[<prev] [next>] [<thread-prev] [thread-next>] [day] [month] [year] [list]
Message-ID: <20080429130201.GF23562@in.ibm.com>
Date: Tue, 29 Apr 2008 18:32:01 +0530
From: Gautham R Shenoy <ego@...ibm.com>
To: linux-kernel@...r.kernel.org,
Zdenek Kabelac <zdenek.kabelac@...il.com>,
Peter Zijlstra <a.p.zijlstra@...llo.nl>,
Oleg Nesterov <oleg@...sign.ru>,
Heiko Carstens <heiko.carstens@...ibm.com>,
"Rafael J. Wysocki" <rjw@...k.pl>
Cc: Andrew Morton <akpm@...ux-foundation.org>,
Ingo Molnar <mingo@...e.hu>,
Srivatsa Vaddagiri <vatsa@...ibm.com>
Subject: [PATCH 5/8] cpu: cpu-hotplug deadlock
Subject: cpu: cpu-hotplug deadlock
From: Peter Zijlstra <a.p.zijlstra@...llo.nl>
cpu_hotplug.mutex is basically a lock-internal lock; but by keeping it locked
over the 'write' section (cpu_hotplug_begin/done) a lock inversion happens when
some of the write side code calls into code that would otherwise take a
read lock.
And it so happens that read-in-write recursion is expressly permitted.

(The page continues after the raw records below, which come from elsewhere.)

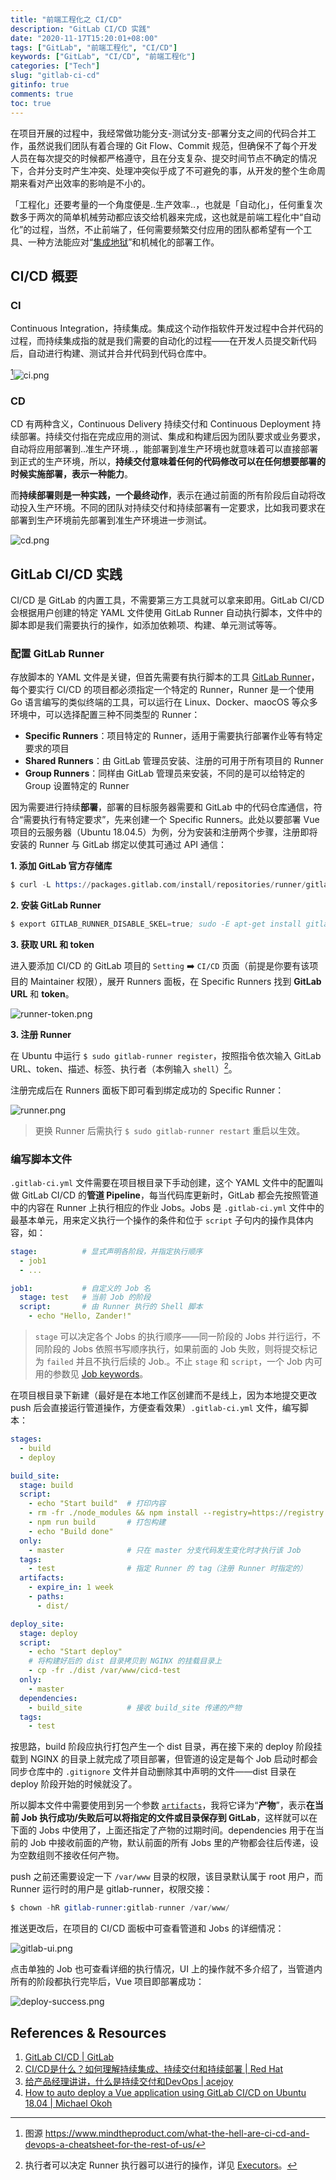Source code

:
 ```yaml
---
title: "前端工程化之 CI/CD"
description: "GitLab CI/CD 实践"
date: "2020-11-17T15:20:01+08:00"
tags: ["GitLab", "前端工程化", "CI/CD"]
keywords: ["GitLab", "CI/CD", "前端工程化"]
categories: ["Tech"]
slug: "gitlab-ci-cd"
gitinfo: true
comments: true
toc: true
---
```


在项目开展的过程中，我经常做功能分支-测试分支-部署分支之间的代码合并工作，虽然说我们团队有着合理的 Git Flow、Commit 规范，但确保不了每个开发人员在每次提交的时候都严格遵守，且在分支复杂、提交时间节点不确定的情况下，合并分支时产生冲突、处理冲突似乎成了不可避免的事，从开发的整个生命周期来看对产出效率的影响是不小的。

「工程化」还要考量的一个角度便是..生产效率..，也就是「自动化」，任何重复次数多于两次的简单机械劳动都应该交给机器来完成，这也就是前端工程化中“自动化”的过程，当然，不止前端了，任何需要频繁交付应用的团队都希望有一个工具、一种方法能应对“[集成地狱](https://www.solutionsiq.com/agile-glossary/integration-hell/)”和机械化的部署工作。

## CI/CD 概要
### CI
Continuous Integration，持续集成。集成这个动作指软件开发过程中合并代码的过程，而持续集成指的就是我们需要的自动化的过程——在开发人员提交新代码后，自动进行构建、测试并合并代码到代码仓库中。

[^1]![ci.png](/images/gitlab-ci-cd_ci.png "持续集成")

### CD
CD 有两种含义，Continuous Delivery 持续交付和 Continuous Deployment 持续部署。持续交付指在完成应用的测试、集成和构建后因为团队要求或业务要求，自动将应用部署到..准生产环境..，能部署到准生产环境也就意味着可以直接部署到正式的生产环境，所以，**持续交付意味着任何的代码修改可以在任何想要部署的时候实施部署，表示一种能力**。

而**持续部署则是一种实践，一个最终动作**，表示在通过前面的所有阶段后自动将改动投入生产环境。不同的团队对持续交付和持续部署有一定要求，比如我司要求在部署到生产环境前先部署到准生产环境进一步测试。

![cd.png](/images/gitlab-ci-cd_cd.png "持续部署")

## GitLab CI/CD 实践
CI/CD 是 GitLab 的内置工具，不需要第三方工具就可以拿来即用。GitLab CI/CD 会根据用户创建的特定 YAML 文件使用 GitLab Runner 自动执行脚本，文件中的脚本即是我们需要执行的操作，如添加依赖项、构建、单元测试等等。

### 配置 GitLab Runner
存放脚本的 YAML 文件是关键，但首先需要有执行脚本的工具 [GitLab Runner](https://docs.gitlab.com/runner/)，每个要实行 CI/CD 的项目都必须指定一个特定的 Runner，Runner 是一个使用 Go 语言编写的类似终端的工具，可以运行在 Linux、Docker、maocOS 等众多环境中，可以选择配置三种不同类型的 Runner：

- **Specific Runners**：项目特定的 Runner，适用于需要执行部署作业等有特定要求的项目
- **Shared Runners**：由 GitLab 管理员安装、注册的可用于所有项目的 Runner
- **Group Runners**：同样由 GitLab 管理员来安装，不同的是可以给特定的 Group 设置特定的 Runner

因为需要进行持续**部署**，部署的目标服务器需要和 GitLab 中的代码仓库通信，符合“需要执行有特定要求”，先来创建一个 Specific Runners。此处以要部署 Vue 项目的云服务器（Ubuntu 18.04.5）为例，分为安装和注册两个步骤，注册即将安装的 Runner 与 GitLab 绑定以使其可通过 API 通信：

**1. 添加 GitLab 官方存储库**

```s
$ curl -L https://packages.gitlab.com/install/repositories/runner/gitlab-runner/script.deb.sh | sudo bash
```

**2. 安装 GitLab Runner**

```s
$ export GITLAB_RUNNER_DISABLE_SKEL=true; sudo -E apt-get install gitlab-runner
```

**3. 获取 URL 和 token**

进入要添加 CI/CD 的 GitLab 项目的 `Setting` ➡️ `CI/CD` 页面（前提是你要有该项目的 Maintainer 权限），展开 Runners 面板，在 Specific Runners 找到 **GitLab URL** 和 **token**。

![runner-token.png](/images/gitlab-ci-cd_runner-token.png "Runner Token")

**3. 注册 Runner**

在 Ubuntu 中运行 `$ sudo gitlab-runner register`，按照指令依次输入 GitLab URL、token、描述、标签、执行者（本例输入 `shell`）[^2]。

注册完成后在 Runners 面板下即可看到绑定成功的 Specific Runner：

![runner.png](/images/gitlab-ci-cd_runner.png "添加成功的 Runner")

> 更换 Runner 后需执行 `$ sudo gitlab-runner restart` 重启以生效。

### 编写脚本文件
`.gitlab-ci.yml` 文件需要在项目根目录下手动创建，这个 YAML 文件中的配置叫做 GitLab CI/CD 的**管道 Pipeline**，每当代码库更新时，GitLab 都会先按照管道中的内容在 Runner 上执行相应的作业 Jobs。Jobs 是 `.gitlab-ci.yml` 文件中的最基本单元，用来定义执行一个操作的条件和位于 `script` 子句内的操作具体内容，如：

```yml
stage:          # 显式声明各阶段，并指定执行顺序
  - job1
  - ...

job1:           # 自定义的 Job 名
  stage: test   # 当前 Job 的阶段
  script:       # 由 Runner 执行的 Shell 脚本
    - echo "Hello, Zander!"
```

> `stage` 可以决定各个 Jobs 的执行顺序——同一阶段的 Jobs 并行运行，不同阶段的 Jobs 依照书写顺序执行，如果前面的 Job 失败，则将提交标记为 `failed` 并且不执行后续的 Job.。不止 `stage` 和 `script`，一个 Job 内可用的参数见 [Job keywords](https://docs.gitlab.com/ee/ci/yaml/#job-keywords)。

在项目根目录下新建（最好是在本地工作区创建而不是线上，因为本地提交更改 push 后会直接运行管道操作，方便查看效果）`.gitlab-ci.yml` 文件，编写脚本：

```yml
stages: 
  - build
  - deploy

build_site:
  stage: build
  script:
    - echo "Start build"  # 打印内容
    - rm -fr ./node_modules && npm install --registry=https://registry.npm.taobao.org
    - npm run build       # 打包构建
    - echo "Build done"
  only: 
    - master              # 只在 master 分支代码发生变化时才执行该 Job
  tags:
    - test                # 指定 Runner 的 tag（注册 Runner 时指定的）
  artifacts:
    - expire_in: 1 week
    - paths:
      - dist/

deploy_site:
  stage: deploy
  script:
    - echo "Start deploy"
    # 将构建好后的 dist 目录拷贝到 NGINX 的挂载目录上
    - cp -fr ./dist /var/www/cicd-test
  only:
    - master
  dependencies:
    - build_site          # 接收 build_site 传递的产物
  tags:
    - test
```

按思路，build 阶段应执行打包产生一个 dist 目录，再在接下来的 deploy 阶段挂载到 NGINX 的目录上就完成了项目部署，但管道的设定是每个 Job 启动时都会同步仓库中的 `.gitignore` 文件并自动删除其中声明的文件——dist 目录在 deploy 阶段开始的时候就没了。

所以脚本文件中需要使用到另一个参数 [`artifacts`](https://docs.gitlab.com/ee/ci/yaml/README.html#artifacts)，我将它译为“**产物**”，表示**在当前 Job 执行成功/失败后可以将指定的文件或目录保存到 GitLab**，这样就可以在下面的 Jobs 中使用了，上面还指定了产物的过期时间。dependencies 用于在当前的 Job 中接收前面的产物，默认前面的所有 Jobs 里的产物都会往后传递，设为空数组则不接收任何产物。

push 之前还需要设定一下 `/var/www` 目录的权限，该目录默认属于 root 用户，而 Runner 运行时的用户是 gitlab-runner，权限交接：

```s
$ chown -hR gitlab-runner:gitlab-runner /var/www/
```

推送更改后，在项目的 CI/CD 面板中可查看管道和 Jobs 的详细情况：

![gitlab-ui.png](/images/gitlab-ci-cd_gitlab-ui.png "CI/CD 面板")

点击单独的 Job 也可查看详细的执行情况，UI 上的操作就不多介绍了，当管道内所有的阶段都执行完毕后，Vue 项目即部署成功：

![deploy-success.png](/images/gitlab-ci-cd_deploy-success.png "部署成功")

## References & Resources
1. [GitLab CI/CD | GitLab](https://docs.gitlab.com/ee/ci/) 
2. [CI/CD是什么？如何理解持续集成、持续交付和持续部署 | Red Hat](https://www.redhat.com/zh/topics/devops/what-is-ci-cd)
3. [给产品经理讲讲，什么是持续交付和DevOps | acejoy](https://blog.jjonline.cn/linux/238.html)
4. [How to auto deploy a Vue application using GitLab CI/CD on Ubuntu 18.04 | Michael Okoh](https://blog.logrocket.com/how-to-auto-deploy-a-vue-application-using-gitlab-ci-cd-on-ubuntu/)

[^1]: 图源 https://www.mindtheproduct.com/what-the-hell-are-ci-cd-and-devops-a-cheatsheet-for-the-rest-of-us/
[^2]: 执行者可以决定 Runner 执行器可以进行的操作，详见 [Executors](https://docs.gitlab.com/runner/executors/README.html)。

Fix this by turning cpu_hotplug into a proper stand alone unfair reader/writer
lock that allows reader-in-reader and reader-in-writer recursion.
Signed-off-by: Peter Zijlstra <a.p.zijlstra@...llo.nl>
Signed-off-by: Gautham R Shenoy <ego@...ibm.com>
---
kernel/cpu.c | 97 +++++++++++++++++++++++++++++++++-------------------------
1 files changed, 55 insertions(+), 42 deletions(-)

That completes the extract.